BEGIN Source information

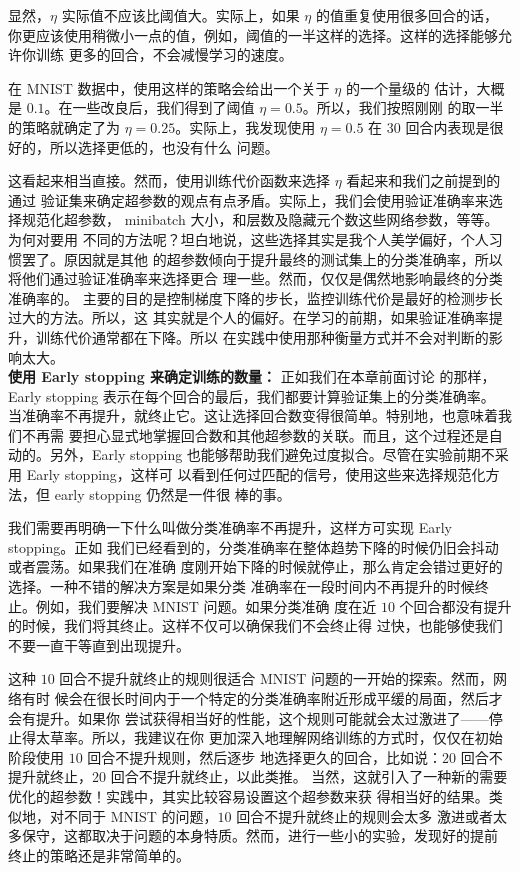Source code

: 显然，$\eta$ 实际值不应该比阈值大。实际上，如果 $\eta$ 的值重复使用很多回合的话，
你更应该使用稍微小一点的值，例如，阈值的一半这样的选择。这样的选择能够允许你训练
更多的回合，不会减慢学习的速度。

在 MNIST 数据中，使用这样的策略会给出一个关于\learningrate{} $\eta$ 的一个量级的
估计，大概是 $0.1$。在一些改良后，我们得到了阈值 $\eta=0.5$。所以，我们按照刚刚
的取一半的策略就确定了\learningrate{}为 $\eta=0.25$。实际上，我发现使用
$\eta=0.5$ 在 $30$ 回合内表现是很好的，所以选择更低的\learningrate{}，也没有什么
问题。

这看起来相当直接。然而，使用训练代价函数来选择 $\eta$ 看起来和我们之前提到的通过
验证集来确定超参数的观点有点矛盾。实际上，我们会使用验证准确率来选择规范化超参数，
minibatch 大小，和层数及隐藏元个数这些网络参数，等等。为何对\learningrate{}要用
不同的方法呢？坦白地说，这些选择其实是我个人美学偏好，个人习惯罢了。原因就是其他
的超参数倾向于提升最终的测试集上的分类准确率，所以将他们通过验证准确率来选择更合
理一些。然而，\learningrate{}仅仅是偶然地影响最终的分类准确率的。\learningrate{}%
主要的目的是控制梯度下降的步长，监控训练代价是最好的检测步长过大的方法。所以，这
其实就是个人的偏好。在学习的前期，如果验证准确率提升，训练代价通常都在下降。所以
在实践中使用那种衡量方式并不会对判断的影响太大。\\

\textbf{使用 Early stopping 来确定训练的\epochs{}数量：} 正如我们在本章前面讨论
的那样，Early stopping 表示在每个回合的最后，我们都要计算验证集上的分类准确率。
当准确率不再提升，就终止它。这让选择回合数变得很简单。特别地，也意味着我们不再需
要担心显式地掌握回合数和其他超参数的关联。而且，这个过程还是自动的。另外，Early
stopping 也能够帮助我们避免过度拟合。尽管在实验前期不采用 Early stopping，这样可
以看到任何过匹配的信号，使用这些来选择规范化方法，但 early stopping 仍然是一件很
棒的事。

我们需要再明确一下什么叫做分类准确率不再提升，这样方可实现 Early stopping。正如
我们已经看到的，分类准确率在整体趋势下降的时候仍旧会抖动或者震荡。如果我们在准确
度刚开始下降的时候就停止，那么肯定会错过更好的选择。一种不错的解决方案是如果分类
准确率在一段时间内不再提升的时候终止。例如，我们要解决 MNIST 问题。如果分类准确
度在近 $10$ 个回合都没有提升的时候，我们将其终止。这样不仅可以确保我们不会终止得
过快，也能够使我们不要一直干等直到出现提升。

这种 $10$ 回合不提升就终止的规则很适合 MNIST 问题的一开始的探索。然而，网络有时
候会在很长时间内于一个特定的分类准确率附近形成平缓的局面，然后才会有提升。如果你
尝试获得相当好的性能，这个规则可能就会太过激进了——停止得太草率。所以，我建议在你
更加深入地理解网络训练的方式时，仅仅在初始阶段使用 $10$ 回合不提升规则，然后逐步
地选择更久的回合，比如说：$20$ 回合不提升就终止，$20$ 回合不提升就终止，以此类推。
当然，这就引入了一种新的需要优化的超参数！实践中，其实比较容易设置这个超参数来获
得相当好的结果。类似地，对不同于 MNIST 的问题，$10$ 回合不提升就终止的规则会太多
激进或者太多保守，这都取决于问题的本身特质。然而，进行一些小的实验，发现好的提前
终止的策略还是非常简单的。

END Source information

## Assignment
The entries are to be written out again exactly, without their pictures.

## Answer to this problem
Source code

: 显然，$\eta$ 实际值不应该比阈值大。实际上，如果 $\eta$ 的值重复使用很多回合的话，
你更应该使用稍微小一点的值，例如，阈值的一半这样的选择。这样的选择能够允许你训练
更多的回合，不会减慢学习的速度。

在 MNIST 数据中，使用这样的策略会给出一个关于\learningrate{} $\eta$ 的一个量级的
估计，大概是 $0.1$。在一些改良后，我们得到了阈值 $\eta=0.5$。所以，我们按照刚刚
的取一半的策略就确定了\learningrate{}为 $\eta=0.25$。实际上，我发现使用
$\eta=0.5$ 在 $30$ 回合内表现是很好的，所以选择更低的\learningrate{}，也没有什么
问题。

这看起来相当直接。然而，使用训练代价函数来选择 $\eta$ 看起来和我们之前提到的通过
验证集来确定超参数的观点有点矛盾。实际上，我们会使用验证准确率来选择规范化超参数，
minibatch 大小，和层数及隐藏元个数这些网络参数，等等。为何对\learningrate{}要用
不同的方法呢？坦白地说，这些选择其实是我个人美学偏好，个人习惯罢了。原因就是其他
的超参数倾向于提升最终的测试集上的分类准确率，所以将他们通过验证准确率来选择更合
理一些。然而，\learningrate{}仅仅是偶然地影响最终的分类准确率的。\learningrate{}%
主要的目的是控制梯度下降的步长，监控训练代价是最好的检测步长过大的方法。所以，这
其实就是个人的偏好。在学习的前期，如果验证准确率提升，训练代价通常都在下降。所以
在实践中使用那种衡量方式并不会对判断的影响太大。\\

\textbf{使用 Early stopping 来确定训练的\epochs{}数量：} 正如我们在本章前面讨论
的那样，Early stopping 表示在每个回合的最后，我们都要计算验证集上的分类准确率。
当准确率不再提升，就终止它。这让选择回合数变得很简单。特别地，也意味着我们不再需
要担心显式地掌握回合数和其他超参数的关联。而且，这个过程还是自动的。另外，Early
stopping 也能够帮助我们避免过度拟合。尽管在实验前期不采用 Early stopping，这样可
以看到任何过匹配的信号，使用这些来选择规范化方法，但 early stopping 仍然是一件很
棒的事。

我们需要再明确一下什么叫做分类准确率不再提升，这样方可实现 Early stopping。正如
我们已经看到的，分类准确率在整体趋势下降的时候仍旧会抖动或者震荡。如果我们在准确
度刚开始下降的时候就停止，那么肯定会错过更好的选择。一种不错的解决方案是如果分类
准确率在一段时间内不再提升的时候终止。例如，我们要解决 MNIST 问题。如果分类准确
度在近 $10$ 个回合都没有提升的时候，我们将其终止。这样不仅可以确保我们不会终止得
过快，也能够使我们不要一直干等直到出现提升。

这种 $10$ 回合不提升就终止的规则很适合 MNIST 问题的一开始的探索。然而，网络有时
候会在很长时间内于一个特定的分类准确率附近形成平缓的局面，然后才会有提升。如果你
尝试获得相当好的性能，这个规则可能就会太过激进了——停止得太草率。所以，我建议在你
更加深入地理解网络训练的方式时，仅仅在初始阶段使用 $10$ 回合不提升规则，然后逐步
地选择更久的回合，比如说：$20$ 回合不提升就终止，$20$ 回合不提升就终止，以此类推。
当然，这就引入了一种新的需要优化的超参数！实践中，其实比较容易设置这个超参数来获
得相当好的结果。类似地，对不同于 MNIST 的问题，$10$ 回合不提升就终止的规则会太多
激进或者太多保守，这都取决于问题的本身特质。然而，进行一些小的实验，发现好的提前
终止的策略还是非常简单的。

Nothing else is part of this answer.